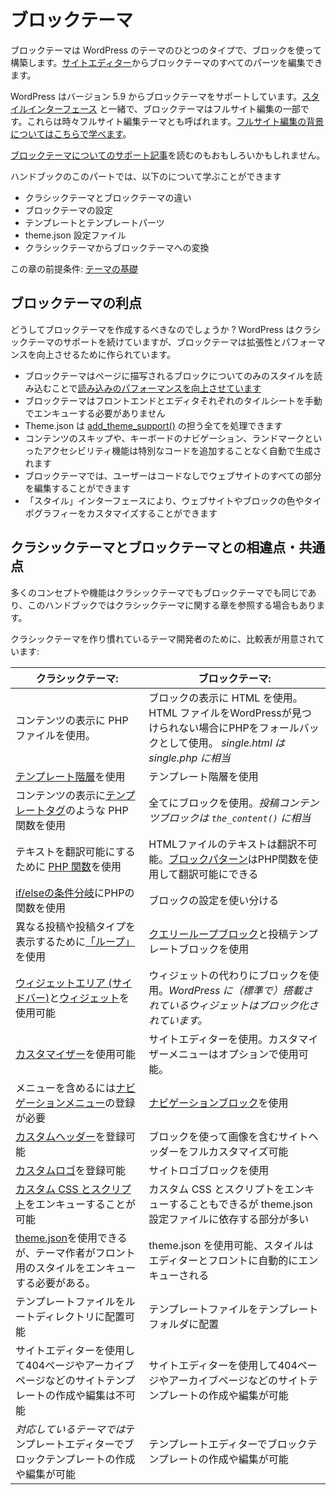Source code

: <!--
# Block themes
-->
# ブロックテーマ

<!--
A block theme is a type of WordPress theme built using blocks. You can edit all parts of a block theme in the [Site Editor](https://wordpress.org/support/article/site-editor/).
-->
ブロックテーマは WordPress のテーマのひとつのタイプで、ブロックを使って構築します。[サイトエディター](https://wordpress.org/support/article/site-editor/)からブロックテーマのすべてのパーツを編集できます。

<!--
WordPress supports block themes from version 5.9. Together with the [Styles interface](https://wordpress.org/support/article/styles-overview/), block themes are part of full site editing. They are sometimes called full site editing themes. [Learn about the background to full site editing](https://developer.wordpress.org/block-editor/getting-started/full-site-editing/).
-->
WordPress はバージョン 5.9 からブロックテーマをサポートしています。[スタイルインターフェース](https://wordpress.org/support/article/styles-overview/) と一緒で、ブロックテーマはフルサイト編集の一部です。これらは時々フルサイト編集テーマとも呼ばれます。[フルサイト編集の背景についてはこちらで学べます](https://developer.wordpress.org/block-editor/getting-started/full-site-editing/)。

<!--
You may also be interested in reading the [support article about block themes](https://wordpress.org/support/article/block-themes/).
-->
[ブロックテーマについてのサポート記事](https://wordpress.org/support/article/block-themes/)を読むのもおもしろいかもしれません。

<!--
In this part of the handbook, you will learn about:
-->
ハンドブックのこのパートでは、以下のについて学ぶことができます

<!--
*   The differences between classic themes and block themes
*   Block theme setup
*   Templates and template parts
*   The theme.json configuration file
*   Converting classic themes to block themes
-->
*   クラシックテーマとブロックテーマの違い
*   ブロックテーマの設定
*   テンプレートとテンプレートパーツ
*   theme.json 設定ファイル
*   クラシックテーマからブロックテーマへの変換

<!--
Prerequisits for this chapter: [Theme Basics](https://developer.wordpress.org/themes/basics/)
-->
この章の前提条件: [テーマの基礎](https://developer.wordpress.org/themes/basics/)

<!--
## The benefits of block themes
-->
## ブロックテーマの利点

<!--
Why should you create block themes? While WordPress continues to support classic themes, block themes are built to improve scalability and performance.
-->
どうしてブロックテーマを作成するべきなのでしょうか ? WordPress はクラシックテーマのサポートを続けていますが、ブロックテーマは拡張性とパフォーマンスを向上させるために作られています。

<!--
*   [Block themes enhances loading performance](https://make.wordpress.org/core/2021/07/01/block-styles-loading-enhancements-in-wordpress-5-8/) by loading styles only for rendered blocks on a page
*   Block themes are not required to manually enqueue stylesheets for both front-end and editors
*   Theme.json handles all aspects of [add_theme_support()](https://developer.wordpress.org/reference/functions/add_theme_support/)
*   Accessibility features such as Skip to content, keyboard navigation, and landmarks are generated automatically without adding additional code
*   With a block theme, the user can edit all parts of their website without code
*   By using the Styles interface, users can customize colors and typography for the website and for the blocks
-->

*  ブロックテーマはページに描写されるブロックについてのみのスタイルを読み込むことで[読み込みのパフォーマンスを向上させています](https://make.wordpress.org/core/2021/07/01/block-styles-loading-enhancements-in-wordpress-5-8/)
*  ブロックテーマはフロントエンドとエディタそれぞれのタイルシートを手動でエンキューする必要がありません
*  Theme.json は [add_theme_support()](https://developer.wordpress.org/reference/functions/add_theme_support/) の担う全てを処理できます
*  コンテンツのスキップや、キーボードのナビゲーション、ランドマークといったアクセシビリティ機能は特別なコードを追加することなく自動で生成されます
*  ブロックテーマでは、ユーザーはコードなしでウェブサイトのすべての部分を編集することができます
*  「スタイル」インターフェースにより、ウェブサイトやブロックの色やタイポグラフィーをカスタマイズすることができます

<!--
## Differences and similarities between classic themes and block themes
-->
## クラシックテーマとブロックテーマとの相違点・共通点

<!--
Many concepts and features are the same for both classic and block themes, and in some cases, the handbook will refer to a chapter about classic themes.
-->
多くのコンセプトや機能はクラシックテーマでもブロックテーマでも同じであり、このハンドブックではクラシックテーマに関する章を参照する場合もあります。

<!--
For theme developers that are accustomed to creating classic themes, there is a comparison table:
-->
クラシックテーマを作り慣れているテーマ開発者のために、比較表が用意されています:

<!--
| Classic themes: | Block themes: |
|---|---|
| Uses PHP files to display parts and content. | Uses HTML files to display blocks.Uses PHP files as a fallback if WordPress can not find the HTML file. *single.html is the equivalent of using single.php.* |
| Uses the [template hierarchy](https://developer.wordpress.org/themes/basics/template-hierarchy/) | Uses the template hierarchy |
| Uses PHP functions such as [template tags](https://developer.wordpress.org/themes/basics/template-tags/) to display content | Uses blocks for everything.*The post content block is the equivalent of using `the_content()`.* |
| Use [PHP functions](https://developer.wordpress.org/apis/handbook/internationalization/) to make text translatable | Text in HTML files is not translatable.[Block patterns](https://developer.wordpress.org/block-editor/reference-guides/block-api/block-patterns/) can use PHP functions to make text translatable. |
| Uses PHP functions for [if/else conditionals](https://developer.wordpress.org/themes/basics/conditional-tags/) | Uses block settings to achieve different results |
| Uses [the loop](https://developer.wordpress.org/themes/basics/the-loop/) to display different posts and post types | Uses the [query block](https://wordpress.org/support/article/query-loop-block/) and the post template block |
| Can use [widget areas (sidebars)](https://developer.wordpress.org/themes/functionality/sidebars/) and [widgets](https://developer.wordpress.org/themes/functionality/widgets/) | Uses blocks instead of widgets. *Widgets included in WordPress have been converted to blocks.* |
| Can use the [Customizer](https://developer.wordpress.org/themes/customize-api/) | Uses the Site Editor. Can optionally enable the Customizer menu |
| Must register a [navigation menu](https://developer.wordpress.org/themes/functionality/navigation-menus/) to include a menu | Uses the navigation block |
| Can register a [custom header](https://developer.wordpress.org/themes/functionality/custom-headers/) | Uses blocks to fully customize site headers including images |
| Can register a [custom logo](https://developer.wordpress.org/themes/functionality/custom-logo/) | Uses the site logo block |
| Can enqueue [custom CSS and scripts](https://developer.wordpress.org/themes/basics/including-css-javascript/) | Can enqueue custom CSS and scripts but relies more on blocks and the theme.json configuration file |
| Can use [theme.json](https://developer.wordpress.org/themes/advanced-topics/theme-json/), but theme authors need to enqueue the styles for the front. | Can use theme.json, and the styles are enqueued automatically to the editor and front |
| Can place template files in the root directory | Places template files in the templates folder |
| Can place template parts in any directory | Places template parts in the parts folder |
| Can not create and edit site templates like 404 and archive pages in the Site Editor | Can create and edit site templates like 404 and archive pages in the Site Editor |
| Can create and edit block templates in the Template Editor *with theme support* | Can create and edit block templates in the Template Editor |
-->
| クラシックテーマ: | ブロックテーマ: |
|---|---|
| コンテンツの表示に PHP ファイルを使用。 | ブロックの表示に HTML を使用。HTML ファイルをWordPressが見つけられない場合にPHPをフォールバックとして使用。 *single.html は single.php に相当* |
| [テンプレート階層](https://ja.wordpress.org/team/handbook/theme-development/basics/template-hierarchy/)を使用 | テンプレート階層を使用 |
| コンテンツの表示に[テンプレートタグ](https://developer.wordpress.org/themes/basics/template-tags/)のような PHP 関数を使用 | 全てにブロックを使用。*投稿コンテンツブロックは `the_content()` に相当* |
| テキストを翻訳可能にするために [PHP 関数](https://developer.wordpress.org/apis/handbook/internationalization/)を使用 | HTMLファイルのテキストは翻訳不可能。[ブロックパターン](https://developer.wordpress.org/block-editor/reference-guides/block-api/block-patterns/)はPHP関数を使用して翻訳可能にできる |
| [if/elseの条件分岐](https://developer.wordpress.org/themes/basics/conditional-tags/)にPHPの関数を使用 | ブロックの設定を使い分ける |
| 異なる投稿や投稿タイプを表示するために[「ループ」]((https://developer.wordpress.org/themes/basics/the-loop/))を使用 | [クエリーループブロック](https://wordpress.org/support/article/query-loop-block/)と投稿テンプレートブロックを使用 |
| [ウィジェットエリア (サイドバー)](https://developer.wordpress.org/themes/functionality/sidebars/)と[ウィジェット](https://developer.wordpress.org/themes/functionality/widgets/)を使用可能 | ウィジェットの代わりにブロックを使用。*WordPress に（標準で）搭載されているウィジェットはブロック化されています。* |
| [カスタマイザー](https://developer.wordpress.org/themes/customize-api/)を使用可能 | サイトエディターを使用。カスタマイザーメニューはオプションで使用可能。 |
| メニューを含めるには[ナビゲーションメニュー](https://developer.wordpress.org/themes/functionality/navigation-menus/)の登録が必要 | [ナビゲーションブロック](https://wordpress.org/support/article/navigation-block/)を使用 |
| [カスタムヘッダー](https://developer.wordpress.org/themes/functionality/custom-headers/)を登録可能 | ブロックを使って画像を含むサイトヘッダーをフルカスタマイズ可能 |
| [カスタムロゴ](https://developer.wordpress.org/themes/functionality/custom-logo/)を登録可能 | サイトロゴブロックを使用 |
| [カスタム CSS とスクリプト](https://developer.wordpress.org/themes/basics/including-css-javascript/)をエンキューすることが可能 | カスタム CSS とスクリプトをエンキューすることもできるが theme.json 設定ファイルに依存する部分が多い |
| [theme.json](https://developer.wordpress.org/themes/advanced-topics/theme-json/)を使用できるが、テーマ作者がフロント用のスタイルをエンキューする必要がある。 | theme.json を使用可能、スタイルはエディターとフロントに自動的にエンキューされる |
| テンプレートファイルをルートディレクトリに配置可能 | テンプレートファイルをテンプレートフォルダに配置 |
| サイトエディターを使用して404ページやアーカイブページなどのサイトテンプレートの作成や編集は不可能 | サイトエディターを使用して404ページやアーカイブページなどのサイトテンプレートの作成や編集が可能 |
| *対応しているテーマでは*テンプレートエディターでブロックテンプレートの作成や編集が可能 | テンプレートエディターでブロックテンプレートの作成や編集が可能 |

□ □ □

> TASK INSTRUCTIONS:
From the line holding "テンプレートファイルをルートディレクトリに配置可能 | テンプレートファイルをテンプレートフォルダに配置 |" down to the final line above, copy each line exactly, and leave out everything before it.

> OUTPUT FOR THIS TASK:
| テンプレートファイルをルートディレクトリに配置可能 | テンプレートファイルをテンプレートフォルダに配置 |
| サイトエディターを使用して404ページやアーカイブページなどのサイトテンプレートの作成や編集は不可能 | サイトエディターを使用して404ページやアーカイブページなどのサイトテンプレートの作成や編集が可能 |
| *対応しているテーマでは*テンプレートエディターでブロックテンプレートの作成や編集が可能 | テンプレートエディターでブロックテンプレートの作成や編集が可能 |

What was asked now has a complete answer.